START Information shown

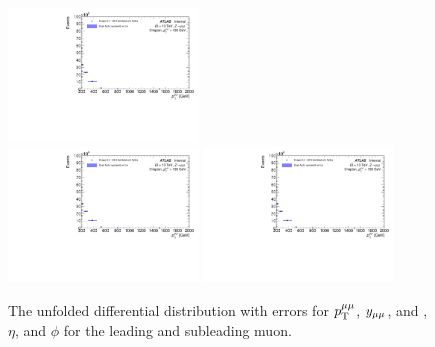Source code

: \begin{figure}[h!]
  \includegraphics[page=216,width=0.45\textwidth]{figures/unfoldErrPlots.pdf} \\
  \includegraphics[page=244,width=0.45\textwidth]{figures/unfoldErrPlots.pdf}
  \includegraphics[page=272,width=0.45\textwidth]{figures/unfoldErrPlots.pdf}
  \caption{The unfolded differential distribution with errors for $p_\mathrm{T}^{\mu\mu}$, $y_{\mu\mu}$, and \pt, $\eta$, and $\phi$ for the leading and subleading muon.}
  \label{fig:unfoldErr1}
\end{figure}

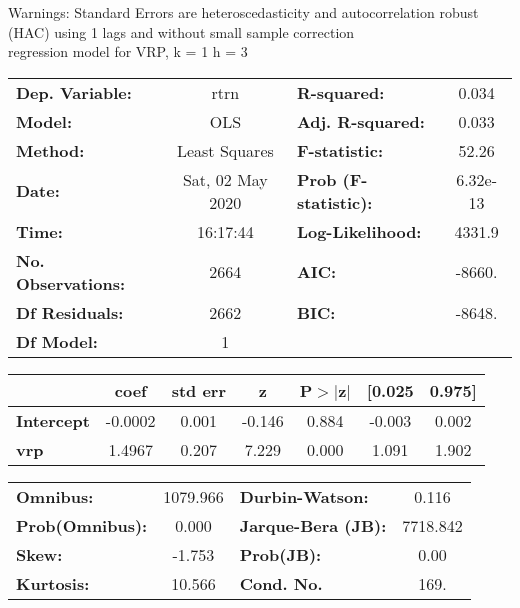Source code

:Warnings: \newline
 [1] Standard Errors are heteroscedasticity and autocorrelation robust (HAC) using 1 lags and without small sample correction\\ 

regression model for VRP, k = 1 h = 3\begin{center}
\begin{tabular}{lclc}
\toprule
\textbf{Dep. Variable:}    &       rtrn       & \textbf{  R-squared:         } &     0.034   \\
\textbf{Model:}            &       OLS        & \textbf{  Adj. R-squared:    } &     0.033   \\
\textbf{Method:}           &  Least Squares   & \textbf{  F-statistic:       } &     52.26   \\
\textbf{Date:}             & Sat, 02 May 2020 & \textbf{  Prob (F-statistic):} &  6.32e-13   \\
\textbf{Time:}             &     16:17:44     & \textbf{  Log-Likelihood:    } &    4331.9   \\
\textbf{No. Observations:} &        2664      & \textbf{  AIC:               } &    -8660.   \\
\textbf{Df Residuals:}     &        2662      & \textbf{  BIC:               } &    -8648.   \\
\textbf{Df Model:}         &           1      & \textbf{                     } &             \\
\bottomrule
\end{tabular}
\begin{tabular}{lcccccc}
                   & \textbf{coef} & \textbf{std err} & \textbf{z} & \textbf{P$> |$z$|$} & \textbf{[0.025} & \textbf{0.975]}  \\
\midrule
\textbf{Intercept} &      -0.0002  &        0.001     &    -0.146  &         0.884        &       -0.003    &        0.002     \\
\textbf{vrp}       &       1.4967  &        0.207     &     7.229  &         0.000        &        1.091    &        1.902     \\
\bottomrule
\end{tabular}
\begin{tabular}{lclc}
\textbf{Omnibus:}       & 1079.966 & \textbf{  Durbin-Watson:     } &    0.116  \\
\textbf{Prob(Omnibus):} &   0.000  & \textbf{  Jarque-Bera (JB):  } & 7718.842  \\
\textbf{Skew:}          &  -1.753  & \textbf{  Prob(JB):          } &     0.00  \\
\textbf{Kurtosis:}      &  10.566  & \textbf{  Cond. No.          } &     169.  \\
\bottomrule
\end{tabular}
\end{center}

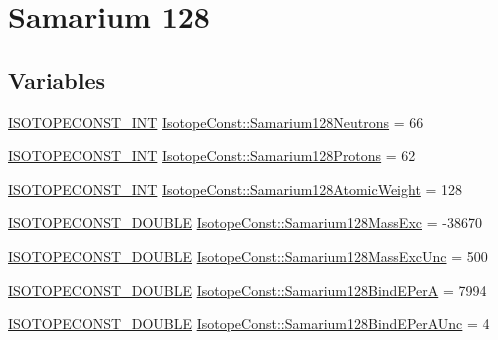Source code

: \hypertarget{group___isotope_const-_samarium-_sm128}{}\section{Samarium 128}
\label{group___isotope_const-_samarium-_sm128}
\subsection*{Variables}
\begin{DoxyCompactItemize}
\item 
\mbox{\hyperlink{group___isotope_const-_macros_ga5f18360b3e99483a35c32d789e62621c}{I\+S\+O\+T\+O\+P\+E\+C\+O\+N\+S\+T\+\_\+\+I\+NT}} \mbox{\hyperlink{group___isotope_const-_samarium-_sm128_gafc7786092a073c85960a887ce3585ab3}{Isotope\+Const\+::\+Samarium128\+Neutrons}} = 66
\item 
\mbox{\hyperlink{group___isotope_const-_macros_ga5f18360b3e99483a35c32d789e62621c}{I\+S\+O\+T\+O\+P\+E\+C\+O\+N\+S\+T\+\_\+\+I\+NT}} \mbox{\hyperlink{group___isotope_const-_samarium-_sm128_gade966e44b887153c043600ac82ba7df2}{Isotope\+Const\+::\+Samarium128\+Protons}} = 62
\item 
\mbox{\hyperlink{group___isotope_const-_macros_ga5f18360b3e99483a35c32d789e62621c}{I\+S\+O\+T\+O\+P\+E\+C\+O\+N\+S\+T\+\_\+\+I\+NT}} \mbox{\hyperlink{group___isotope_const-_samarium-_sm128_ga5d816c97d9907313e9a48e6a6a2d5610}{Isotope\+Const\+::\+Samarium128\+Atomic\+Weight}} = 128
\item 
\mbox{\hyperlink{group___isotope_const-_macros_ga8f45a7272ce02c0b4c65c44636ed719a}{I\+S\+O\+T\+O\+P\+E\+C\+O\+N\+S\+T\+\_\+\+D\+O\+U\+B\+LE}} \mbox{\hyperlink{group___isotope_const-_samarium-_sm128_ga515589ed68ae281d56b41bf3b1f08271}{Isotope\+Const\+::\+Samarium128\+Mass\+Exc}} = -\/38670
\item 
\mbox{\hyperlink{group___isotope_const-_macros_ga8f45a7272ce02c0b4c65c44636ed719a}{I\+S\+O\+T\+O\+P\+E\+C\+O\+N\+S\+T\+\_\+\+D\+O\+U\+B\+LE}} \mbox{\hyperlink{group___isotope_const-_samarium-_sm128_ga11194ef5f71b3f4726ed533ec18ef3cb}{Isotope\+Const\+::\+Samarium128\+Mass\+Exc\+Unc}} = 500
\item 
\mbox{\hyperlink{group___isotope_const-_macros_ga8f45a7272ce02c0b4c65c44636ed719a}{I\+S\+O\+T\+O\+P\+E\+C\+O\+N\+S\+T\+\_\+\+D\+O\+U\+B\+LE}} \mbox{\hyperlink{group___isotope_const-_samarium-_sm128_gaa5a1d08b3ab9eb6dd2518490b53ae819}{Isotope\+Const\+::\+Samarium128\+Bind\+E\+PerA}} = 7994
\item 
\mbox{\hyperlink{group___isotope_const-_macros_ga8f45a7272ce02c0b4c65c44636ed719a}{I\+S\+O\+T\+O\+P\+E\+C\+O\+N\+S\+T\+\_\+\+D\+O\+U\+B\+LE}} \mbox{\hyperlink{group___isotope_const-_samarium-_sm128_ga7e8ffebfce4d47be20a080c0f7bb132c}{Isotope\+Const\+::\+Samarium128\+Bind\+E\+Per\+A\+Unc}} = 4

\end{DoxyCompactItemize}
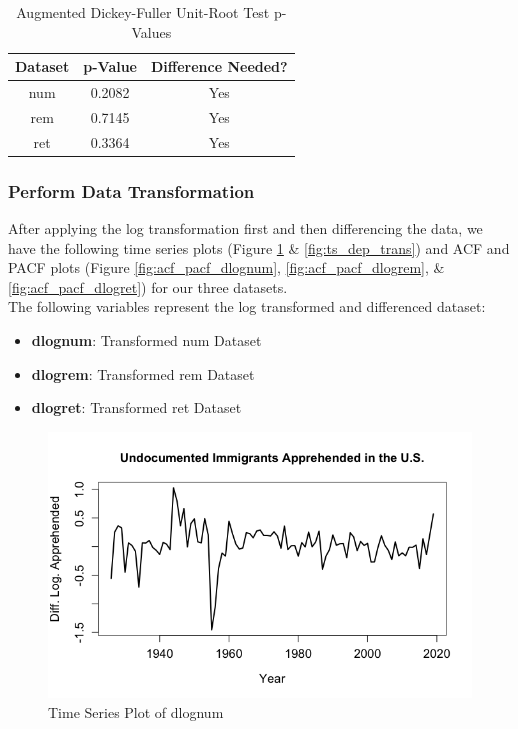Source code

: \documentclass[a4paper]{article}
\begin{document}
\begin{table}[h!]
    \centering
    \caption{Augmented Dickey-Fuller Unit-Root Test p-Values}
    \begin{tabular}{|c|c|c|}
    \hline
    Dataset & p-Value & Difference Needed? \\
    \hline
    num & 0.2082 & Yes \\ 
    \hline
    rem & 0.7145 & Yes \\
    \hline
    ret & 0.3364 & Yes \\ 
    \hline
    \end{tabular}
    \label{tab:dickey1}
\end{table}

\subsubsection{Perform Data Transformation}
After applying the log transformation first and then differencing the data, we have the following time series plots (Figure \ref{fig:ts_app_trans} \& \ref{fig:ts_dep_trans}) and ACF and PACF plots (Figure \ref{fig:acf_pacf_dlognum}, \ref{fig:acf_pacf_dlogrem}, \& \ref{fig:acf_pacf_dlogret}) for our three datasets. \\

The following variables represent the log transformed and differenced dataset:

\begin{itemize}
    \item \textbf{dlognum}: Transformed num Dataset
    \item \textbf{dlogrem}: Transformed rem Dataset
    \item \textbf{dlogret}: Transformed ret Dataset
\end{itemize}

\begin{figure}[h!]
\centering
\includegraphics[scale=0.4]{images/ts_app_trans.png}
\caption{Time Series Plot of dlognum}
\label{fig:ts_app_trans}
\end{figure}
\end{document}
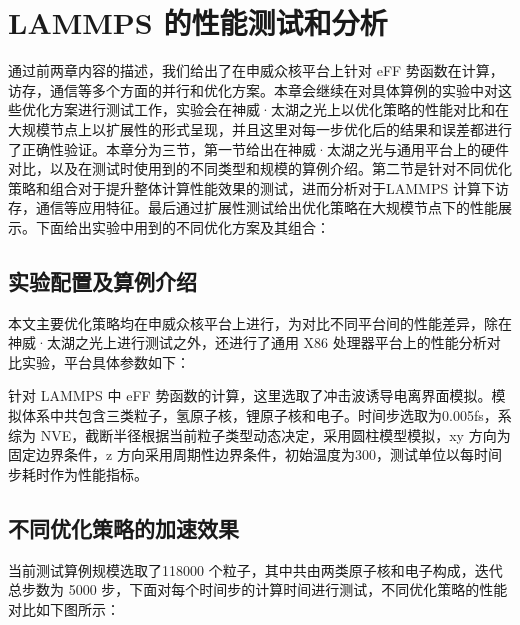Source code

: 
\chapter{LAMMPS 的性能测试和分析}
通过前两章内容的描述，我们给出了在申威众核平台上针对 eFF 势函数在计算，访存，通信等多个方面的并行和优化方案。本章会继续在对具体算例的实验中对这些优化方案进行测试工作，实验会在神威·太湖之光上以优化策略的性能对比和在大规模节点上以扩展性的形式呈现，并且这里对每一步优化后的结果和误差都进行了正确性验证。本章分为三节，第一节给出在神威·太湖之光与通用平台上的硬件对比，以及在测试时使用到的不同类型和规模的算例介绍。第二节是针对不同优化策略和组合对于提升整体计算性能效果的测试，进而分析对于LAMMPS 计算下访存，通信等应用特征。最后通过扩展性测试给出优化策略在大规模节点下的性能展示。下面给出实验中用到的不同优化方案及其组合：

\section{实验配置及算例介绍}
本文主要优化策略均在申威众核平台上进行，为对比不同平台间的性能差异，除在神威·太湖之光上进行测试之外，还进行了通用 X86 处理器平台上的性能分析对比实验，平台具体参数如下：

针对 LAMMPS 中 eFF 势函数的计算，这里选取了冲击波诱导电离界面模拟。模拟体系中共包含三类粒子，氢原子核，锂原子核和电子。时间步选取为0.005fs，系综为 NVE，截断半径根据当前粒子类型动态决定，采用圆柱模型模拟，xy 方向为固定边界条件，z 方向采用周期性边界条件，初始温度为300，测试单位以每时间步耗时作为性能指标。

\section{不同优化策略的加速效果}
当前测试算例规模选取了118000 个粒子，其中共由两类原子核和电子构成，迭代总步数为 5000 步，下面对每个时间步的计算时间进行测试，不同优化策略的性能对比如下图所示：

END Information shown

*What you will do*
Return every line from the records above that holds the word "page".

*Problem solution*
  \includegraphics[page=216,width=0.45\textwidth]{figures/unfoldErrPlots.pdf} \\
  \includegraphics[page=244,width=0.45\textwidth]{figures/unfoldErrPlots.pdf}
  \includegraphics[page=272,width=0.45\textwidth]{figures/unfoldErrPlots.pdf}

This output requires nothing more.